Si on enlève les collègues malades, ceux passant un concours (celui d'inspecteur se tenait le 16 septembre) ou encore ceux « vraiment » en congé, on peut considérer que bon nombre d'agents ont posé une journée de repos parce qu'ils ne pouvaient pas se permettre de faire grève, mais ont quand même voulu montrer leur mécontentement en ne venant pas travailler.
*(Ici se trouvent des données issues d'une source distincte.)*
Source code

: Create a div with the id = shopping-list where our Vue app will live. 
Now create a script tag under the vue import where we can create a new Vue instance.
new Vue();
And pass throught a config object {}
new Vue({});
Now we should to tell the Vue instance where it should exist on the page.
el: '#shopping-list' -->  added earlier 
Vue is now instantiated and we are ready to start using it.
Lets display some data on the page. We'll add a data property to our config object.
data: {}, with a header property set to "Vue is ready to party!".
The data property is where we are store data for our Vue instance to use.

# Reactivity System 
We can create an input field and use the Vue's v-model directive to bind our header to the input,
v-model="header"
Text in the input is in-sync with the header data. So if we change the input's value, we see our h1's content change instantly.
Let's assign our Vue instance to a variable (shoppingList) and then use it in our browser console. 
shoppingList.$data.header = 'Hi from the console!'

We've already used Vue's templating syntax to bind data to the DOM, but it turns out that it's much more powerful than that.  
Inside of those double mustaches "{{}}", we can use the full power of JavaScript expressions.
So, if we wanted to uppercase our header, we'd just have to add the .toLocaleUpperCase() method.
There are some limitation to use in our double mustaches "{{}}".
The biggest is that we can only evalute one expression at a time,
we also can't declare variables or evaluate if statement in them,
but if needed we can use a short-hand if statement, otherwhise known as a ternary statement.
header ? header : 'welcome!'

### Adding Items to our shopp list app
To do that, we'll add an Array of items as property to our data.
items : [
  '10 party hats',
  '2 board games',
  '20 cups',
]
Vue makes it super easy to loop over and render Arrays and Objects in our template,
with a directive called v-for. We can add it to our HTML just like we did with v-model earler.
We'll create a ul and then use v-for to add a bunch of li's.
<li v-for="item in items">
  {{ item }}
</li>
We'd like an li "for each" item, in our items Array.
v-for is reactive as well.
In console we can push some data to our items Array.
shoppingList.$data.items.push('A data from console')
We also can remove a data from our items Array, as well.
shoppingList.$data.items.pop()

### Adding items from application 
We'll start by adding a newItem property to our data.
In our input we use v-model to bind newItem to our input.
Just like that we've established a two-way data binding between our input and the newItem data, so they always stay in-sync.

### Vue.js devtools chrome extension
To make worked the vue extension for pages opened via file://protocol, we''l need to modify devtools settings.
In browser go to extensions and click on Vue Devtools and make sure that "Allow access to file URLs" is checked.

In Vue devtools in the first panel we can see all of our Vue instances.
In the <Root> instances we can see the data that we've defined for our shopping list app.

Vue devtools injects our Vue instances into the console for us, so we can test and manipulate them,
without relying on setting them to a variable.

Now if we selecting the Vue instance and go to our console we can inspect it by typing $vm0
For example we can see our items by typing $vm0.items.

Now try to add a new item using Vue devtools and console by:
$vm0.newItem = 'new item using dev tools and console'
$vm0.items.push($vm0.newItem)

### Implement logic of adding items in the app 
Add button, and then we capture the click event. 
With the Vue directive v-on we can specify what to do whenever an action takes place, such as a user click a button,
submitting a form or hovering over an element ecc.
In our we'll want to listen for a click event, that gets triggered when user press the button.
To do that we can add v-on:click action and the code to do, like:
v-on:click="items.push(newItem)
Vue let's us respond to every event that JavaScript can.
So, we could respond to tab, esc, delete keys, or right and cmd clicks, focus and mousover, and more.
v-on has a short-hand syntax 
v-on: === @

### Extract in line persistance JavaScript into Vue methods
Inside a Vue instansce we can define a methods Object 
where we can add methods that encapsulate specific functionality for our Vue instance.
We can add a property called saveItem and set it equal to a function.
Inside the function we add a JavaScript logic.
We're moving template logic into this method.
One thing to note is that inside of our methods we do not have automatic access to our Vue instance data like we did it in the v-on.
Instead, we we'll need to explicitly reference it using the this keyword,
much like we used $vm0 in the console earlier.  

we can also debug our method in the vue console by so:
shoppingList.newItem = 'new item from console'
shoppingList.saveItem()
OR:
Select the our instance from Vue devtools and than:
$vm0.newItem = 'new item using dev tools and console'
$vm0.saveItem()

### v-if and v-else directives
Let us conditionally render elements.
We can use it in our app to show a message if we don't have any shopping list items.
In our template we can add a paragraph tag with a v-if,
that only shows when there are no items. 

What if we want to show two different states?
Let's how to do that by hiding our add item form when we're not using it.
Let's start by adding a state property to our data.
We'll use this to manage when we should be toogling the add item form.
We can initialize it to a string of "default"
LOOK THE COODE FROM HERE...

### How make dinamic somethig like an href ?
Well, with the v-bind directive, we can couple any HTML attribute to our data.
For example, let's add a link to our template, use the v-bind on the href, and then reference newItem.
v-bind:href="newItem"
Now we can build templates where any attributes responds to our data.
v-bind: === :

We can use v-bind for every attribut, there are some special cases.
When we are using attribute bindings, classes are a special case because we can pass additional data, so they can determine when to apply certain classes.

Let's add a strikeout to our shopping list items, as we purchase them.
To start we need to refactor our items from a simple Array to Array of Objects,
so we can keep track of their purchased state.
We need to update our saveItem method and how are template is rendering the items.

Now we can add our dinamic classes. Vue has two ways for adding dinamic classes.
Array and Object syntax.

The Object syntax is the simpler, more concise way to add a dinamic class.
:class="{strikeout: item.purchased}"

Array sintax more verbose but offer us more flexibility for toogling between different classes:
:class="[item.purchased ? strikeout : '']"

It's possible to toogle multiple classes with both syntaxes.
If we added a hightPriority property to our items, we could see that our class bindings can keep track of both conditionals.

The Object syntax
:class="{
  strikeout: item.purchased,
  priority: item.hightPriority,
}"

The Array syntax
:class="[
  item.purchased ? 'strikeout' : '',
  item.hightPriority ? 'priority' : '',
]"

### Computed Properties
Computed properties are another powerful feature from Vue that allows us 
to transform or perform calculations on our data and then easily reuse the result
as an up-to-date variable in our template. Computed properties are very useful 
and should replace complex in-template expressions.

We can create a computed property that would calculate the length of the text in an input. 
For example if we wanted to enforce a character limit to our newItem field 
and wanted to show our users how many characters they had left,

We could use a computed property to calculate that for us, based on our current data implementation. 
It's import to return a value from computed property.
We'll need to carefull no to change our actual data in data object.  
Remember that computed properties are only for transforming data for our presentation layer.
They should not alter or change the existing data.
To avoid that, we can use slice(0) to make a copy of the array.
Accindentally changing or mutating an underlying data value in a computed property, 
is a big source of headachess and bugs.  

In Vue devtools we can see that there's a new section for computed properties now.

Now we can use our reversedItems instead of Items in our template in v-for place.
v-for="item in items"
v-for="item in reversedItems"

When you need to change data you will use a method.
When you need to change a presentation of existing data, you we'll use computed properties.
Les grosses directions sont souvent celles qui font des taux inférieurs (avec de grands centres un tout petit peu moins impactés par les réformes, de grandes villes, donc une vie plus chère, mais aussi plus de jeunes agents qui sont peut-être moins motivés pour les actions etc.), contrairement aux départements ruraux qui sont souvent beaucoup plus mobilisés car plus fortement impactés.
L'histoire syndicale de chaque département rentre aussi parfois en ligne de compte.
Comme ces grosses directions ont plus d'agents en nombre total, leurs scores un peu plus faibles font aussi baisser la moyenne nationale.

De même, les directions spécialisées (+ les services dépendant directement de la DG) qui ne savent pas encore ce qui est prévu pour eux dans les projets de réforme des structures, se sont moins mobilisés. Historiquement, ces services se mobilisent déjà un peu moins. Cela a aussi contribué à faire baisser la moyenne.

Mais si on se concentre plus précisément sur les services touchés par les restructurations, c'est bien 1 agent sur 2 qui a décidé de manifester son mécontentement par la grève.

  • Localement :

Les collègues de Grasse ont bloqué leur site, un grand bravo à eux.
D'autres sites, accueils et trésoreries sont restés fermés grâce au fait de grève et c'est à souligner.

Si on se livre au même petit calcul que ci-dessus et considérant que nous sommes encore environ 1700 dans le 06, les agents devant être présent ont été chiffrés à 1 303.

Ce qui nous fait presque 400 collègues ayant posé une absence.
Ok il y a le concours, ok il y a des malades et des gens en vacance à Copacabana, mais nul doute que pas mal de nos collègues ont aussi posé une journée de congé pour ne pas venir travailler le 16 et soutenir le mouvement de cette façon.
Si ces derniers avaient fait grève, le taux final aurait été supérieur.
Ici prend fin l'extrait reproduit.